**DATA SUPPLIED:**

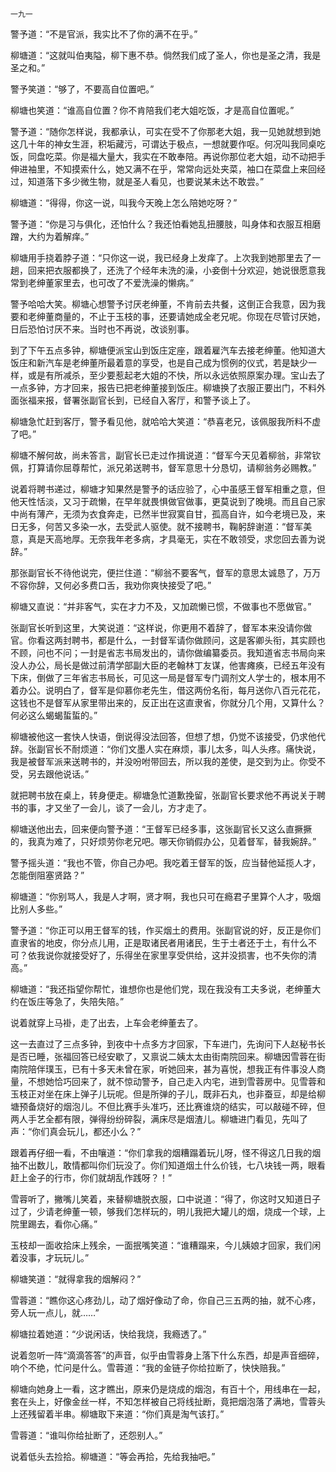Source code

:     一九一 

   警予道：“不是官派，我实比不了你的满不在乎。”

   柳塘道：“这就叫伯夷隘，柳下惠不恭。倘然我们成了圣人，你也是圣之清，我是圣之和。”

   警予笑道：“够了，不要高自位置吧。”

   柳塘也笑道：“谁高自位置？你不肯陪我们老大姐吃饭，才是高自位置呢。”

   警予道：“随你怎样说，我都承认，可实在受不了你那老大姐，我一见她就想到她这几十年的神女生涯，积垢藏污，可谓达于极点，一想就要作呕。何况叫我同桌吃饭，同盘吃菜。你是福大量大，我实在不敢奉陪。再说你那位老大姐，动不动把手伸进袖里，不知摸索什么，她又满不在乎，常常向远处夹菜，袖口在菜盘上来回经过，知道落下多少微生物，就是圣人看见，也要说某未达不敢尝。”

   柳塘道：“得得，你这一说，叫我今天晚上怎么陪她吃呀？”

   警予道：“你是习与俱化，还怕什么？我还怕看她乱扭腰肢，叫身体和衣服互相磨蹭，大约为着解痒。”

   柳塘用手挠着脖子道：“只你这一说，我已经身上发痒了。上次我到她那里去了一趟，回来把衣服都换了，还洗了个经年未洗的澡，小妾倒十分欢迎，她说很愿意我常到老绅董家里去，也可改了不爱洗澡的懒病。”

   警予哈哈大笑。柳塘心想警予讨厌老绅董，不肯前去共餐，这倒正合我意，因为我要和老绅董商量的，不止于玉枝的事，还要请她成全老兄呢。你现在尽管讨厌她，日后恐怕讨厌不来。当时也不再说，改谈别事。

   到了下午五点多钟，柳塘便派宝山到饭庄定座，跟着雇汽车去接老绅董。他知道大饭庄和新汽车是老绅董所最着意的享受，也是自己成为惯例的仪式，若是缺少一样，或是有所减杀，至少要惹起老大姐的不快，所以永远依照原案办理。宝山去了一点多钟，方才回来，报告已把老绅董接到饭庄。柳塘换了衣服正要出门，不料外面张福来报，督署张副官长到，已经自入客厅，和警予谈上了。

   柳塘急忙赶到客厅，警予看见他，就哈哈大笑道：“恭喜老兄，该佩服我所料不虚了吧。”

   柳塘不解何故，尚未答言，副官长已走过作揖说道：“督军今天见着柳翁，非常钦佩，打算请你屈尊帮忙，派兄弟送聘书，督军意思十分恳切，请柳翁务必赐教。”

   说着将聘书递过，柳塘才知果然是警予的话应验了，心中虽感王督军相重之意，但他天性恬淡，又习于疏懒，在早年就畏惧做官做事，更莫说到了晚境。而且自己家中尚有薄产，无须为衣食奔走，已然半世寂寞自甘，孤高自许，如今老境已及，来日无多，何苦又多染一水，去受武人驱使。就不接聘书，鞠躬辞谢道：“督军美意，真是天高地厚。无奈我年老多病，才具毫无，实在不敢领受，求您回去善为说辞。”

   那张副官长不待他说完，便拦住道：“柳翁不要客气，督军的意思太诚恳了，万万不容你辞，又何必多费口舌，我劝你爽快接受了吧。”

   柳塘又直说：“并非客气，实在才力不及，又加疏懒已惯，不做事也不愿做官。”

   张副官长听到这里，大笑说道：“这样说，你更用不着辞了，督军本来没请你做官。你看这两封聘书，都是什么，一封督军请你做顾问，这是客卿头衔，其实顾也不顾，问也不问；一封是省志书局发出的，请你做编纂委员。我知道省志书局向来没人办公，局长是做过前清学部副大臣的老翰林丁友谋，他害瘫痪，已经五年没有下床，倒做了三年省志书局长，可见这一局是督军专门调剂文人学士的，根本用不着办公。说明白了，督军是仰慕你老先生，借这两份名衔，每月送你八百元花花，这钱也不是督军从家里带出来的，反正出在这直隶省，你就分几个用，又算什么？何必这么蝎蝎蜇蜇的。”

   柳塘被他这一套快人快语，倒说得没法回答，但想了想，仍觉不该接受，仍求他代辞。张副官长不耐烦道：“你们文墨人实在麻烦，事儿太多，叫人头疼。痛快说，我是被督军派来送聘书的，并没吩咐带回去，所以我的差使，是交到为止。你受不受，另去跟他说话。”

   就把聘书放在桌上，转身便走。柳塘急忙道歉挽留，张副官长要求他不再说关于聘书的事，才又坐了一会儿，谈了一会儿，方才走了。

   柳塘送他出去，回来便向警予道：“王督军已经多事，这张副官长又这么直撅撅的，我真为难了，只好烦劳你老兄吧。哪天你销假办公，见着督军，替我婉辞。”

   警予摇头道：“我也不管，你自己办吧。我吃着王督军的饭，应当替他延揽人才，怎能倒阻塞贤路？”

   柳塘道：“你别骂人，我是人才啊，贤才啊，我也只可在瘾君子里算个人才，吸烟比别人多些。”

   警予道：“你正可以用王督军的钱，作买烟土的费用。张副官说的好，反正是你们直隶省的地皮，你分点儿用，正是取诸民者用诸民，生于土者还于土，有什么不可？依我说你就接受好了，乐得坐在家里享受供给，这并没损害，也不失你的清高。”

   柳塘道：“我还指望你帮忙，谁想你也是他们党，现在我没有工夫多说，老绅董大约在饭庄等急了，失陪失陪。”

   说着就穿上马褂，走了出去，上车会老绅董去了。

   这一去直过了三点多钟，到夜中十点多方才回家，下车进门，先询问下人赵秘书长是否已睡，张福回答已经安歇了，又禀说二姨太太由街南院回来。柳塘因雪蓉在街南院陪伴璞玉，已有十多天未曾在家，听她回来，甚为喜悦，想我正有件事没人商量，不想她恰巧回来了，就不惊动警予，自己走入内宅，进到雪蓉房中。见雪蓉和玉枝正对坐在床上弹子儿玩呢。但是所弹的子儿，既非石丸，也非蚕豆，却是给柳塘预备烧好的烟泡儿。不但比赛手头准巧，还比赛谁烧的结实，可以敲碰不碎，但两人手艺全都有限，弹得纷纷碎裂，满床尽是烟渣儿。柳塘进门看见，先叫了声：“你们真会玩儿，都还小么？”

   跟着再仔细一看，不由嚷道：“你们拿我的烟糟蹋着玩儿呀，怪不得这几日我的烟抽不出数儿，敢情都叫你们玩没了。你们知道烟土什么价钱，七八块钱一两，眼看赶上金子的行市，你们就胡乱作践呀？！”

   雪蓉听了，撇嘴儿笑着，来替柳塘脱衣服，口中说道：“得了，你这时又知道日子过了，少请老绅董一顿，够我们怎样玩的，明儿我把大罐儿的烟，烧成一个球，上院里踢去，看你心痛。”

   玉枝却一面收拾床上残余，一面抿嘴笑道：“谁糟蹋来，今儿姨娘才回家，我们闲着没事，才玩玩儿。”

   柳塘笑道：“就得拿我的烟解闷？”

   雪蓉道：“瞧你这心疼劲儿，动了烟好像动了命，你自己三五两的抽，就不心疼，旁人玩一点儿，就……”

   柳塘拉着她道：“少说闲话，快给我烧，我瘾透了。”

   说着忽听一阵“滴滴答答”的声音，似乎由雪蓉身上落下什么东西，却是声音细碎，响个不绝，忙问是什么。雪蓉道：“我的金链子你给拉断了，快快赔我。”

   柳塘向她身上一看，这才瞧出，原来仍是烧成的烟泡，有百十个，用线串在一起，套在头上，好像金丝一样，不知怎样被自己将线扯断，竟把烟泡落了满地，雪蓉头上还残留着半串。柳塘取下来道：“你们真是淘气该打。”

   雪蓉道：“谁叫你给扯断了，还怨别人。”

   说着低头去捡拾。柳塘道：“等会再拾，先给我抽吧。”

**TASK REQUIREMENTS:** For this exercise, output the records exactly but omit their pictures.

**WRITTEN REPLY:**
Source code

:     一九一 

   警予道：“不是官派，我实比不了你的满不在乎。”

   柳塘道：“这就叫伯夷隘，柳下惠不恭。倘然我们成了圣人，你也是圣之清，我是圣之和。”

   警予笑道：“够了，不要高自位置吧。”

   柳塘也笑道：“谁高自位置？你不肯陪我们老大姐吃饭，才是高自位置呢。”

   警予道：“随你怎样说，我都承认，可实在受不了你那老大姐，我一见她就想到她这几十年的神女生涯，积垢藏污，可谓达于极点，一想就要作呕。何况叫我同桌吃饭，同盘吃菜。你是福大量大，我实在不敢奉陪。再说你那位老大姐，动不动把手伸进袖里，不知摸索什么，她又满不在乎，常常向远处夹菜，袖口在菜盘上来回经过，知道落下多少微生物，就是圣人看见，也要说某未达不敢尝。”

   柳塘道：“得得，你这一说，叫我今天晚上怎么陪她吃呀？”

   警予道：“你是习与俱化，还怕什么？我还怕看她乱扭腰肢，叫身体和衣服互相磨蹭，大约为着解痒。”

   柳塘用手挠着脖子道：“只你这一说，我已经身上发痒了。上次我到她那里去了一趟，回来把衣服都换了，还洗了个经年未洗的澡，小妾倒十分欢迎，她说很愿意我常到老绅董家里去，也可改了不爱洗澡的懒病。”

   警予哈哈大笑。柳塘心想警予讨厌老绅董，不肯前去共餐，这倒正合我意，因为我要和老绅董商量的，不止于玉枝的事，还要请她成全老兄呢。你现在尽管讨厌她，日后恐怕讨厌不来。当时也不再说，改谈别事。

   到了下午五点多钟，柳塘便派宝山到饭庄定座，跟着雇汽车去接老绅董。他知道大饭庄和新汽车是老绅董所最着意的享受，也是自己成为惯例的仪式，若是缺少一样，或是有所减杀，至少要惹起老大姐的不快，所以永远依照原案办理。宝山去了一点多钟，方才回来，报告已把老绅董接到饭庄。柳塘换了衣服正要出门，不料外面张福来报，督署张副官长到，已经自入客厅，和警予谈上了。

   柳塘急忙赶到客厅，警予看见他，就哈哈大笑道：“恭喜老兄，该佩服我所料不虚了吧。”

   柳塘不解何故，尚未答言，副官长已走过作揖说道：“督军今天见着柳翁，非常钦佩，打算请你屈尊帮忙，派兄弟送聘书，督军意思十分恳切，请柳翁务必赐教。”

   说着将聘书递过，柳塘才知果然是警予的话应验了，心中虽感王督军相重之意，但他天性恬淡，又习于疏懒，在早年就畏惧做官做事，更莫说到了晚境。而且自己家中尚有薄产，无须为衣食奔走，已然半世寂寞自甘，孤高自许，如今老境已及，来日无多，何苦又多染一水，去受武人驱使。就不接聘书，鞠躬辞谢道：“督军美意，真是天高地厚。无奈我年老多病，才具毫无，实在不敢领受，求您回去善为说辞。”

   那张副官长不待他说完，便拦住道：“柳翁不要客气，督军的意思太诚恳了，万万不容你辞，又何必多费口舌，我劝你爽快接受了吧。”

   柳塘又直说：“并非客气，实在才力不及，又加疏懒已惯，不做事也不愿做官。”

   张副官长听到这里，大笑说道：“这样说，你更用不着辞了，督军本来没请你做官。你看这两封聘书，都是什么，一封督军请你做顾问，这是客卿头衔，其实顾也不顾，问也不问；一封是省志书局发出的，请你做编纂委员。我知道省志书局向来没人办公，局长是做过前清学部副大臣的老翰林丁友谋，他害瘫痪，已经五年没有下床，倒做了三年省志书局长，可见这一局是督军专门调剂文人学士的，根本用不着办公。说明白了，督军是仰慕你老先生，借这两份名衔，每月送你八百元花花，这钱也不是督军从家里带出来的，反正出在这直隶省，你就分几个用，又算什么？何必这么蝎蝎蜇蜇的。”

   柳塘被他这一套快人快语，倒说得没法回答，但想了想，仍觉不该接受，仍求他代辞。张副官长不耐烦道：“你们文墨人实在麻烦，事儿太多，叫人头疼。痛快说，我是被督军派来送聘书的，并没吩咐带回去，所以我的差使，是交到为止。你受不受，另去跟他说话。”

   就把聘书放在桌上，转身便走。柳塘急忙道歉挽留，张副官长要求他不再说关于聘书的事，才又坐了一会儿，谈了一会儿，方才走了。

   柳塘送他出去，回来便向警予道：“王督军已经多事，这张副官长又这么直撅撅的，我真为难了，只好烦劳你老兄吧。哪天你销假办公，见着督军，替我婉辞。”

   警予摇头道：“我也不管，你自己办吧。我吃着王督军的饭，应当替他延揽人才，怎能倒阻塞贤路？”

   柳塘道：“你别骂人，我是人才啊，贤才啊，我也只可在瘾君子里算个人才，吸烟比别人多些。”

   警予道：“你正可以用王督军的钱，作买烟土的费用。张副官说的好，反正是你们直隶省的地皮，你分点儿用，正是取诸民者用诸民，生于土者还于土，有什么不可？依我说你就接受好了，乐得坐在家里享受供给，这并没损害，也不失你的清高。”

   柳塘道：“我还指望你帮忙，谁想你也是他们党，现在我没有工夫多说，老绅董大约在饭庄等急了，失陪失陪。”

   说着就穿上马褂，走了出去，上车会老绅董去了。

   这一去直过了三点多钟，到夜中十点多方才回家，下车进门，先询问下人赵秘书长是否已睡，张福回答已经安歇了，又禀说二姨太太由街南院回来。柳塘因雪蓉在街南院陪伴璞玉，已有十多天未曾在家，听她回来，甚为喜悦，想我正有件事没人商量，不想她恰巧回来了，就不惊动警予，自己走入内宅，进到雪蓉房中。见雪蓉和玉枝正对坐在床上弹子儿玩呢。但是所弹的子儿，既非石丸，也非蚕豆，却是给柳塘预备烧好的烟泡儿。不但比赛手头准巧，还比赛谁烧的结实，可以敲碰不碎，但两人手艺全都有限，弹得纷纷碎裂，满床尽是烟渣儿。柳塘进门看见，先叫了声：“你们真会玩儿，都还小么？”

   跟着再仔细一看，不由嚷道：“你们拿我的烟糟蹋着玩儿呀，怪不得这几日我的烟抽不出数儿，敢情都叫你们玩没了。你们知道烟土什么价钱，七八块钱一两，眼看赶上金子的行市，你们就胡乱作践呀？！”

   雪蓉听了，撇嘴儿笑着，来替柳塘脱衣服，口中说道：“得了，你这时又知道日子过了，少请老绅董一顿，够我们怎样玩的，明儿我把大罐儿的烟，烧成一个球，上院里踢去，看你心痛。”

   玉枝却一面收拾床上残余，一面抿嘴笑道：“谁糟蹋来，今儿姨娘才回家，我们闲着没事，才玩玩儿。”

   柳塘笑道：“就得拿我的烟解闷？”

   雪蓉道：“瞧你这心疼劲儿，动了烟好像动了命，你自己三五两的抽，就不心疼，旁人玩一点儿，就……”

   柳塘拉着她道：“少说闲话，快给我烧，我瘾透了。”

   说着忽听一阵“滴滴答答”的声音，似乎由雪蓉身上落下什么东西，却是声音细碎，响个不绝，忙问是什么。雪蓉道：“我的金链子你给拉断了，快快赔我。”

   柳塘向她身上一看，这才瞧出，原来仍是烧成的烟泡，有百十个，用线串在一起，套在头上，好像金丝一样，不知怎样被自己将线扯断，竟把烟泡落了满地，雪蓉头上还残留着半串。柳塘取下来道：“你们真是淘气该打。”

   雪蓉道：“谁叫你给扯断了，还怨别人。”

   说着低头去捡拾。柳塘道：“等会再拾，先给我抽吧。”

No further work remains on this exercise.